"If you had a million years to do it in, you couldn't rub out even half the 'F**k you' signs in the world. It's impossible" - The Catcher In The Rye
As a parent I am called upon to be a protector of innocence, while letting the children in on what the real world is actually like at the appropriate time. It’s a tightrope often dictated by events out of my control. Something as simple as a graphic DVD cover image can scare a small child for weeks, but you can’t blindfold your kid while strolling through the video store. There is no longer a true family hour television block. The mainstream music of the moment is hip hop filled with cursing and even if you don’t listen to it in your own home, you’re likely to hear it blasting out of the pimped out rides tooling down your city streets.
It’s true that you can’t shield a child forever from the reality and trauma of adulthood. You shouldn’t even try. Our oldest daughter already knows about death. She knows that movie monsters aren’t real, but that there are real ones all too human. We’ve taught her to scream and kick if a stranger ever lays a hand on her. She knows about the insidious evil of drug addiction thanks to a wayward relative. After yesterday, she now knows a crass obscenity.
She was one of the best students in her school’s accelerated reading program so she got to go to the local park with a bunch of her kindergarten peers for a pizza party picnic. Later she went with the Soulfish wife over to her grandmother’s house. The Soulfish wife was in the kitchen when she heard our daughter ask grammy what “suck your d**k” meant. One disadvantage of being an accelerated reader is the ability to read something like that. It was written at the park somewhere and she just happened to see it. She’s trying to read everything she sees now, which is good, but to be honest we didn’t see this issue coming. Her grandmother explained that what she had seen was obscene, and not something to be repeating.
It’s a minor evil in a world filled with major ones, but it’s still a shame that you can’t even go to a playground without little pieces of innocence being stripped away. I immediately remembered the scene in The Catcher In The Rye where Holden is waiting to see his sister in the museum in Central Park. Then he sees the scribbled F**k you on the wall. The implication in the book is that the epithet was probably written by a child (it’s written in crayon) which disgusts Holden all the more.

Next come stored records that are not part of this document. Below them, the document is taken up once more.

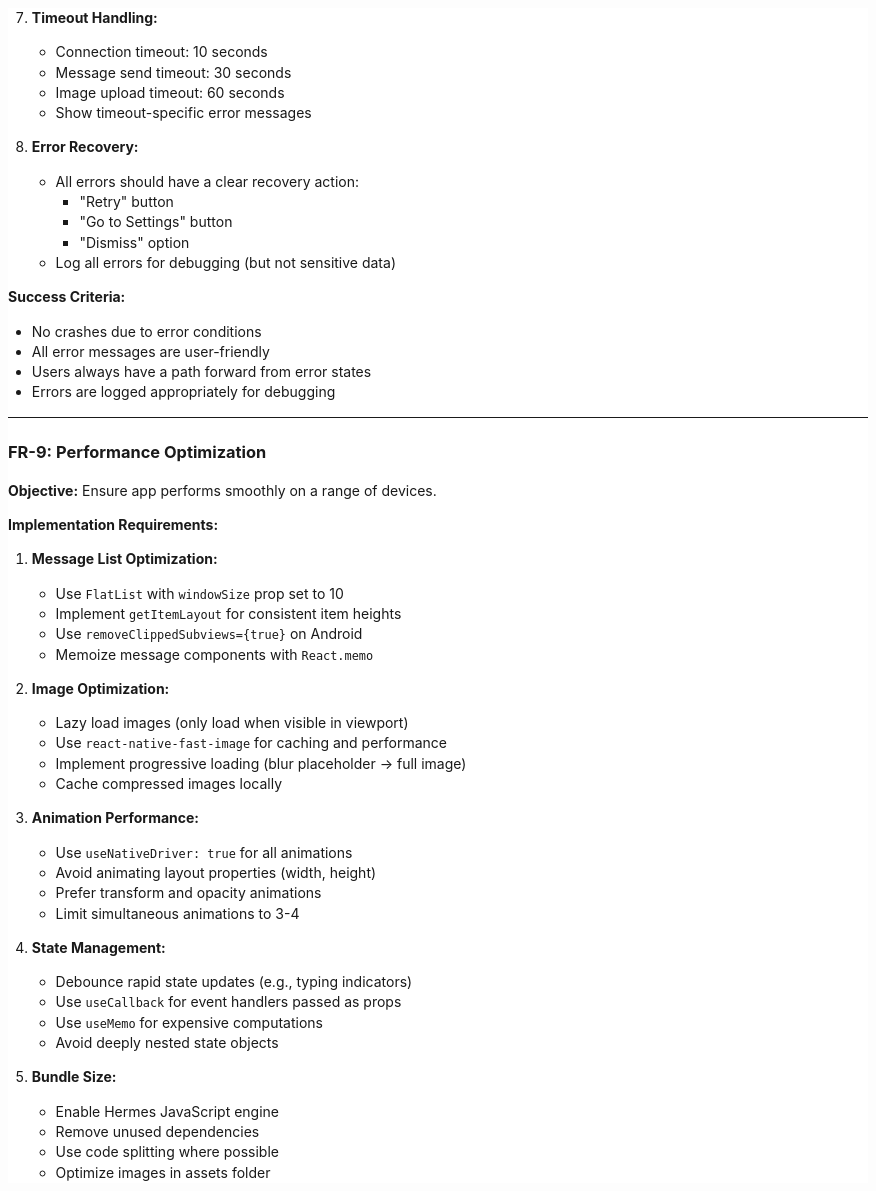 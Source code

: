 7. **Timeout Handling:**
   - Connection timeout: 10 seconds
   - Message send timeout: 30 seconds
   - Image upload timeout: 60 seconds
   - Show timeout-specific error messages

8. **Error Recovery:**
   - All errors should have a clear recovery action:
     - "Retry" button
     - "Go to Settings" button
     - "Dismiss" option
   - Log all errors for debugging (but not sensitive data)

**Success Criteria:**
- No crashes due to error conditions
- All error messages are user-friendly
- Users always have a path forward from error states
- Errors are logged appropriately for debugging

---

### FR-9: Performance Optimization
**Objective:** Ensure app performs smoothly on a range of devices.

**Implementation Requirements:**

1. **Message List Optimization:**
   - Use `FlatList` with `windowSize` prop set to 10
   - Implement `getItemLayout` for consistent item heights
   - Use `removeClippedSubviews={true}` on Android
   - Memoize message components with `React.memo`

2. **Image Optimization:**
   - Lazy load images (only load when visible in viewport)
   - Use `react-native-fast-image` for caching and performance
   - Implement progressive loading (blur placeholder → full image)
   - Cache compressed images locally

3. **Animation Performance:**
   - Use `useNativeDriver: true` for all animations
   - Avoid animating layout properties (width, height)
   - Prefer transform and opacity animations
   - Limit simultaneous animations to 3-4

4. **State Management:**
   - Debounce rapid state updates (e.g., typing indicators)
   - Use `useCallback` for event handlers passed as props
   - Use `useMemo` for expensive computations
   - Avoid deeply nested state objects

5. **Bundle Size:**
   - Enable Hermes JavaScript engine
   - Remove unused dependencies
   - Use code splitting where possible
   - Optimize images in assets folder
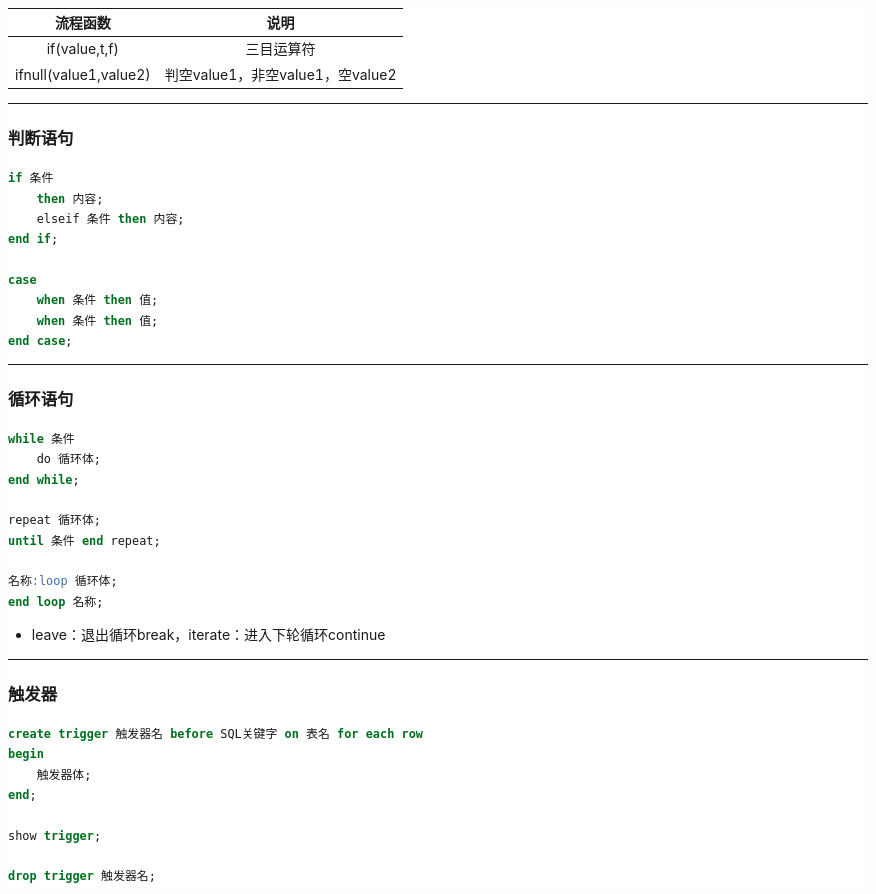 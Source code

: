 | 流程函数                  | 说明                        |
|:---------------------:|:-------------------------:|
| if(value,t,f)         | 三目运算符                     |
| ifnull(value1,value2) | 判空value1，非空value1，空value2 |

---

### 判断语句

```sql
if 条件 
    then 内容;
    elseif 条件 then 内容;
end if;

case
    when 条件 then 值;
    when 条件 then 值;
end case;
```

---

### 循环语句

```sql
while 条件
    do 循环体;
end while;

repeat 循环体;
until 条件 end repeat;

名称:loop 循环体;
end loop 名称;
```

+ leave：退出循环break，iterate：进入下轮循环continue

---

### 触发器

```sql
create trigger 触发器名 before SQL关键字 on 表名 for each row
begin
    触发器体;
end; 

show trigger;

drop trigger 触发器名;
```
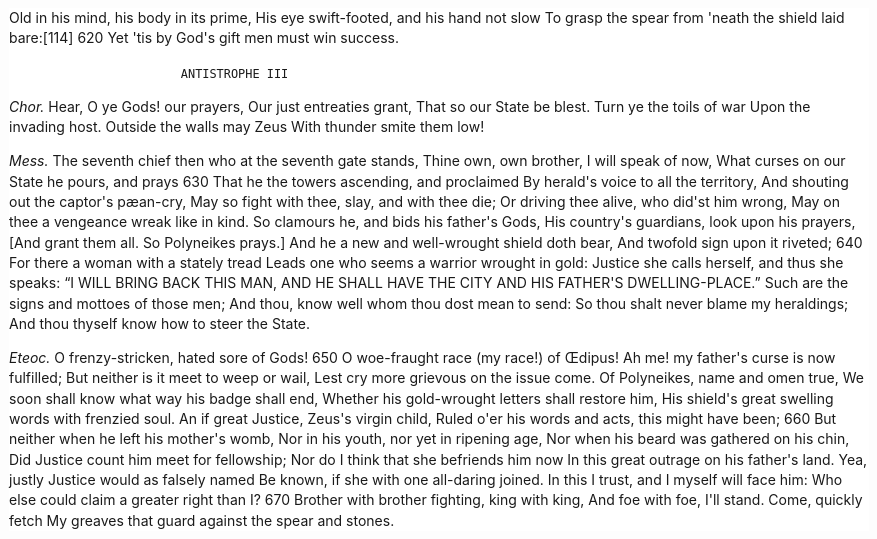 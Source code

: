  Old in his mind, his body in its prime,
 His eye swift-footed, and his hand not slow
 To grasp the spear from 'neath the shield laid bare:[114]           620
 Yet 'tis by God's gift men must win success.


                            ANTISTROPHE III

 _Chor._ Hear, O ye Gods! our prayers,
         Our just entreaties grant,
         That so our State be blest.
         Turn ye the toils of war
         Upon the invading host.
         Outside the walls may Zeus
         With thunder smite them low!

 _Mess._ The seventh chief then who at the seventh gate stands,
 Thine own, own brother, I will speak of now,
 What curses on our State he pours, and prays                        630
 That he the towers ascending, and proclaimed
 By herald's voice to all the territory,
 And shouting out the captor's pæan-cry,
 May so fight with thee, slay, and with thee die;
 Or driving thee alive, who did'st him wrong,
 May on thee a vengeance wreak like in kind.
 So clamours he, and bids his father's Gods,
 His country's guardians, look upon his prayers,
 [And grant them all. So Polyneikes prays.]
 And he a new and well-wrought shield doth bear,
 And twofold sign upon it riveted;                                   640
 For there a woman with a stately tread
 Leads one who seems a warrior wrought in gold:
 Justice she calls herself, and thus she speaks:
 “I WILL BRING BACK THIS MAN, AND HE SHALL HAVE
 THE CITY AND HIS FATHER'S DWELLING-PLACE.”
 Such are the signs and mottoes of those men;
 And thou, know well whom thou dost mean to send:
 So thou shalt never blame my heraldings;
 And thou thyself know how to steer the State.

 _Eteoc._ O frenzy-stricken, hated sore of Gods!              650
 O woe-fraught race (my race!) of Œdipus!
 Ah me! my father's curse is now fulfilled;
 But neither is it meet to weep or wail,
 Lest cry more grievous on the issue come.
 Of Polyneikes, name and omen true,
 We soon shall know what way his badge shall end,
 Whether his gold-wrought letters shall restore him,
 His shield's great swelling words with frenzied soul.
 An if great Justice, Zeus's virgin child,
 Ruled o'er his words and acts, this might have been;                660
 But neither when he left his mother's womb,
 Nor in his youth, nor yet in ripening age,
 Nor when his beard was gathered on his chin,
 Did Justice count him meet for fellowship;
 Nor do I think that she befriends him now
 In this great outrage on his father's land.
 Yea, justly Justice would as falsely named
 Be known, if she with one all-daring joined.
 In this I trust, and I myself will face him:
 Who else could claim a greater right than I?                        670
 Brother with brother fighting, king with king,
 And foe with foe, I'll stand. Come, quickly fetch
 My greaves that guard against the spear and stones.
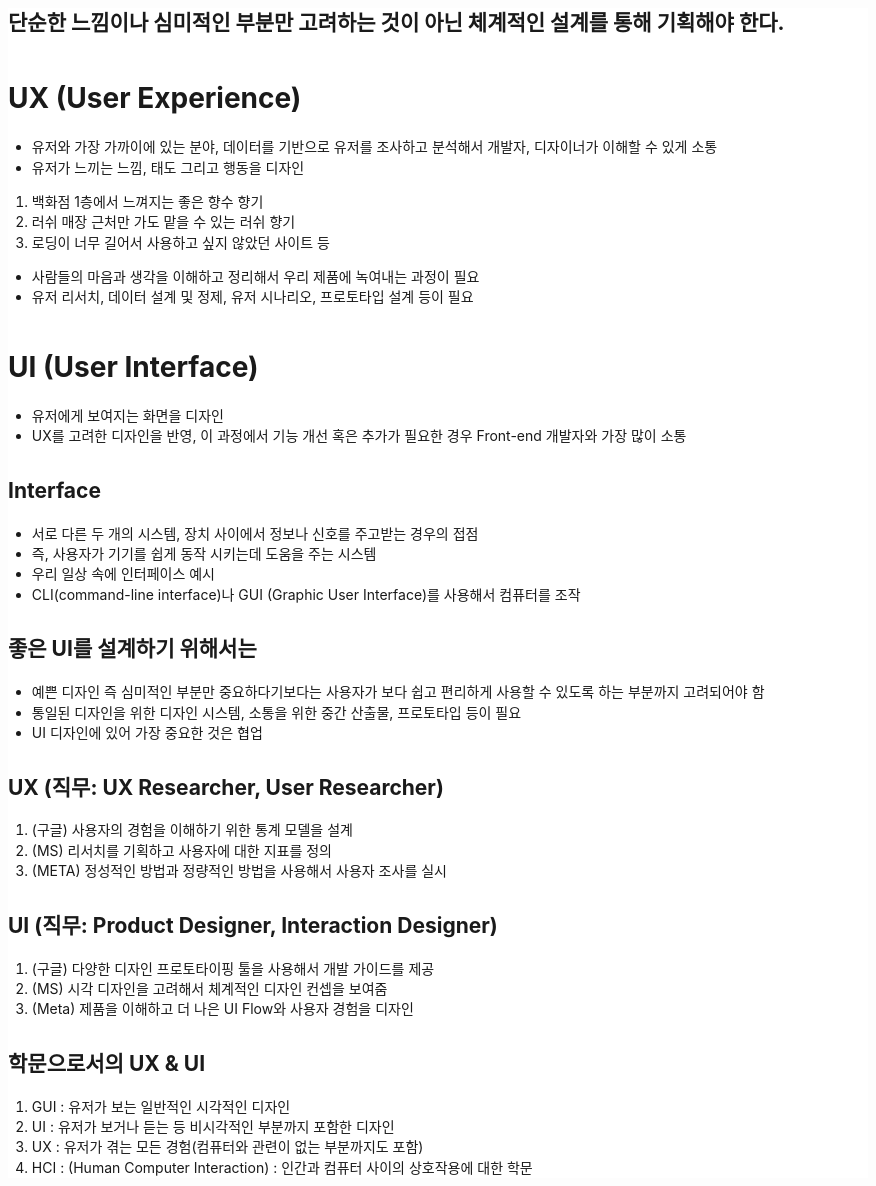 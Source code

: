 ## 단순한 느낌이나 심미적인 부분만 고려하는 것이 아닌 체계적인 설계를 통해 기획해야 한다.

# UX (User Experience)

- 유저와 가장 가까이에 있는 분야, 데이터를 기반으로 유저를 조사하고 분석해서 개발자, 디자이너가 이해할 수 있게 소통
- 유저가 느끼는 느낌, 태도 그리고 행동을 디자인

1. 백화점 1층에서 느껴지는 좋은 향수 향기
2. 러쉬 매장 근처만 가도 맡을 수 있는 러쉬 향기
3. 로딩이 너무 길어서 사용하고 싶지 않았던 사이트 등

- 사람들의 마음과 생각을 이해하고 정리해서 우리 제품에 녹여내는 과정이 필요
- 유저 리서치, 데이터 설계 및 정제, 유저 시나리오, 프로토타입 설계 등이 필요

# UI (User Interface)

- 유저에게 보여지는 화면을 디자인
- UX를 고려한 디자인을 반영, 이 과정에서 기능 개선 혹은 추가가 필요한 경우 Front-end 개발자와 가장 많이 소통

## Interface

- 서로 다른 두 개의 시스템, 장치 사이에서 정보나 신호를 주고받는 경우의 접점
- 즉, 사용자가 기기를 쉽게 동작 시키는데 도움을 주는 시스템
- 우리 일상 속에 인터페이스 예시
- CLI(command-line interface)나 GUI (Graphic User Interface)를 사용해서 컴퓨터를 조작

## 좋은 UI를 설계하기 위해서는

- 예쁜 디자인 즉 심미적인 부분만 중요하다기보다는 사용자가 보다 쉽고 편리하게 사용할 수 있도록 하는 부분까지 고려되어야 함
- 통일된 디자인을 위한 디자인 시스템, 소통을 위한 중간 산출물, 프로토타입 등이 필요
- UI 디자인에 있어 가장 중요한 것은 협업

## UX (직무: UX Researcher, User Researcher)

1. (구글) 사용자의 경험을 이해하기 위한 통계 모델을 설계
2. (MS) 리서치를 기획하고 사용자에 대한 지표를 정의
3. (META) 정성적인 방법과 정량적인 방법을 사용해서 사용자 조사를 실시

## UI (직무: Product Designer, Interaction Designer)

1. (구글) 다양한 디자인 프로토타이핑 툴을 사용해서 개발 가이드를 제공
2. (MS) 시각 디자인을 고려해서 체계적인 디자인 컨셉을 보여줌
3. (Meta) 제품을 이해하고 더 나은 UI Flow와 사용자 경험을 디자인

## 학문으로서의 UX & UI

1. GUI : 유저가 보는 일반적인 시각적인 디자인
2. UI : 유저가 보거나 듣는 등 비시각적인 부분까지 포함한 디자인
3. UX : 유저가 겪는 모든 경험(컴퓨터와 관련이 없는 부분까지도 포함)
4. HCI : (Human Computer Interaction) : 인간과 컴퓨터 사이의 상호작용에 대한 학문
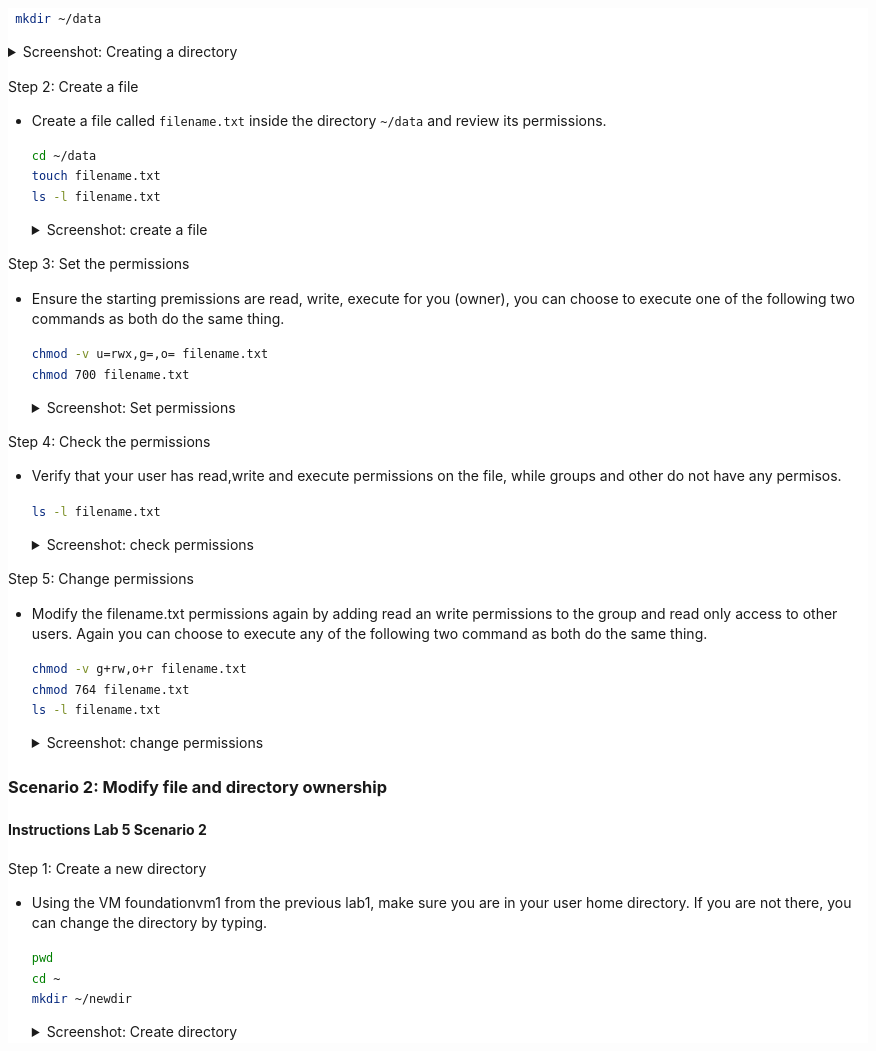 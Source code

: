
   ```bash
   mkdir ~/data
  ```
  <details><summary>Screenshot: Creating a directory</summary></details>


Step 2: Create a file
- Create a file called ```filename.txt``` inside the directory ```~/data``` and review its permissions.
  ``` bash
  cd ~/data
  touch filename.txt
  ls -l filename.txt
  ```
  <details><summary>Screenshot: create a file</summary></details>

Step 3: Set the permissions
- Ensure the starting premissions are read, write, execute for you (owner), you can choose to execute one of the following two commands as both do the same thing.
  ``` bash
  chmod -v u=rwx,g=,o= filename.txt
  chmod 700 filename.txt
  ```
  <details><summary>Screenshot: Set permissions</summary></details>


Step 4: Check the permissions
- Verify that your user has read,write and execute permissions on the file, while groups and other do not have any permisos.
  ``` bash
  ls -l filename.txt
  ```
  <details><summary>Screenshot: check permissions</summary></details>

Step 5: Change permissions
- Modify the filename.txt permissions again by adding read an write permissions to the group and read only access to other users. Again you can choose to execute any of the following two command as both do the same thing.
  ``` bash
  chmod -v g+rw,o+r filename.txt
  chmod 764 filename.txt
  ls -l filename.txt
  ```

  <details><summary>Screenshot: change permissions</summary></details>

### Scenario 2: Modify file and directory ownership

#### Instructions Lab 5 Scenario 2 

Step 1: Create a new directory
- Using the VM foundationvm1 from the previous lab1, make sure you are in your user home directory. If you are not there, you can change the directory by typing.
  ``` bash
  pwd
  cd ~
  mkdir ~/newdir
  ```
  <details><summary>Screenshot: Create directory</summary></details>
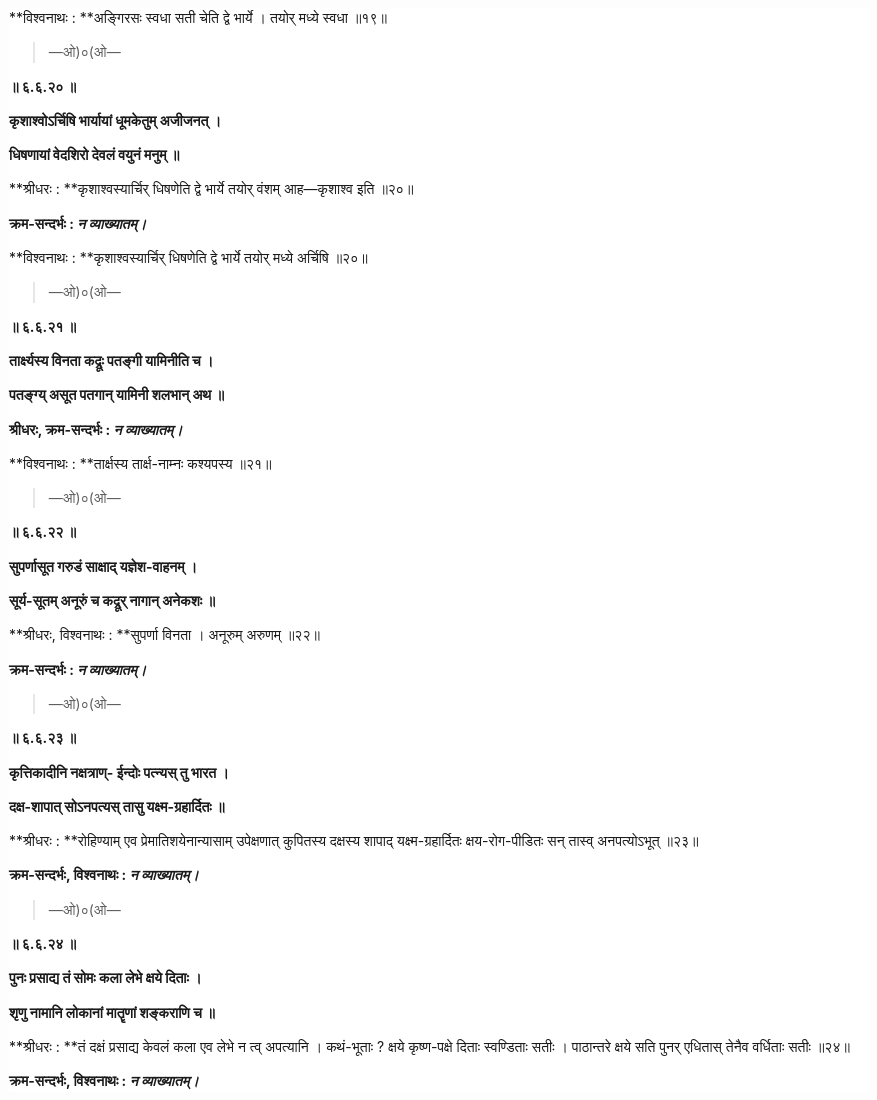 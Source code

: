 **विश्वनाथः : **अङ्गिरसः स्वधा सती चेति द्वे भार्ये । तयोर् मध्ये स्वधा ॥१९॥

> —ओ)०(ओ—

**॥ ६.६.२० ॥**

**कृशाश्वोऽर्चिषि भार्यायां धूमकेतुम् अजीजनत् ।**

**धिषणायां वेदशिरो देवलं वयुनं मनुम् ॥**

**श्रीधरः : **कृशाश्वस्यार्चिर् धिषणेति द्वे भार्ये तयोर् वंशम् आह—कृशाश्व इति ॥२०॥

**क्रम-सन्दर्भः : _न व्याख्यातम्।_**

**विश्वनाथः : **कृशाश्वस्यार्चिर् धिषणेति द्वे भार्ये तयोर् मध्ये अर्चिषि ॥२०॥

> —ओ)०(ओ—

**॥ ६.६.२१ ॥**

**तार्क्ष्यस्य विनता कद्रूः पतङ्गी यामिनीति च ।**

**पतङ्ग्य् असूत पतगान् यामिनी शलभान् अथ ॥**

**श्रीधरः, क्रम-सन्दर्भः : _न व्याख्यातम्।_**

**विश्वनाथः : **तार्क्षस्य तार्क्ष-नाम्नः कश्यपस्य ॥२१॥

> —ओ)०(ओ—

**॥ ६.६.२२ ॥**

**सुपर्णासूत गरुडं साक्षाद् यज्ञेश-वाहनम् ।**

**सूर्य-सूतम् अनूरुं च कद्रूर् नागान् अनेकशः ॥**

**श्रीधरः, विश्वनाथः : **सुपर्णा विनता । अनूरुम् अरुणम् ॥२२॥

**क्रम-सन्दर्भः : _न व्याख्यातम्।_**

> —ओ)०(ओ—

**॥ ६.६.२३ ॥**

**कृत्तिकादीनि नक्षत्राण्- ईन्दोः पत्न्यस् तु भारत ।**

**दक्ष-शापात् सोऽनपत्यस् तासु यक्ष्म-ग्रहार्दितः ॥**

**श्रीधरः : **रोहिण्याम् एव प्रेमातिशयेनान्यासाम् उपेक्षणात् कुपितस्य दक्षस्य शापाद् यक्ष्म-ग्रहार्दितः क्षय-रोग-पीडितः सन् तास्व् अनपत्योऽभूत् ॥२३॥

**क्रम-सन्दर्भः, विश्वनाथः : _न व्याख्यातम्।_**

> —ओ)०(ओ—

**॥ ६.६.२४ ॥**

**पुनः प्रसाद्य तं सोमः कला लेभे क्षये दिताः ।**

**शृणु नामानि लोकानां मातॄणां शङ्कराणि च ॥**

**श्रीधरः : **तं दक्षं प्रसाद्य केवलं कला एव लेभे न त्व् अपत्यानि । कथं-भूताः ? क्षये कृष्ण-पक्षे दिताः स्वण्डिताः सतीः । पाठान्तरे क्षये सति पुनर् एधितास् तेनैव वर्धिताः सतीः ॥२४॥

**क्रम-सन्दर्भः, विश्वनाथः : _न व्याख्यातम्।_**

I’m sure that my daughter is not going to go around repeating the crass scribbling she comes upon. She’s been raised better than that. I’m extremely proud of her ability to read (she’s even more amazing at math) since half my house is given over to books. Still, a part of me wishes I could keep her a kid forever. When she was around three years old, we were hanging around outside one late afternoon. The moon was out and she saw it. She started to jump up in the air reaching with her arms at the height of each leap. I asked what she was doing. “I’m trying to get the moon,” was her reply. She knows she can’t grab the moon out of the sky now, but as long as she keeps reaching for it metaphorically I’ll be okay with her growing up as long as it doesn’t happen too fast.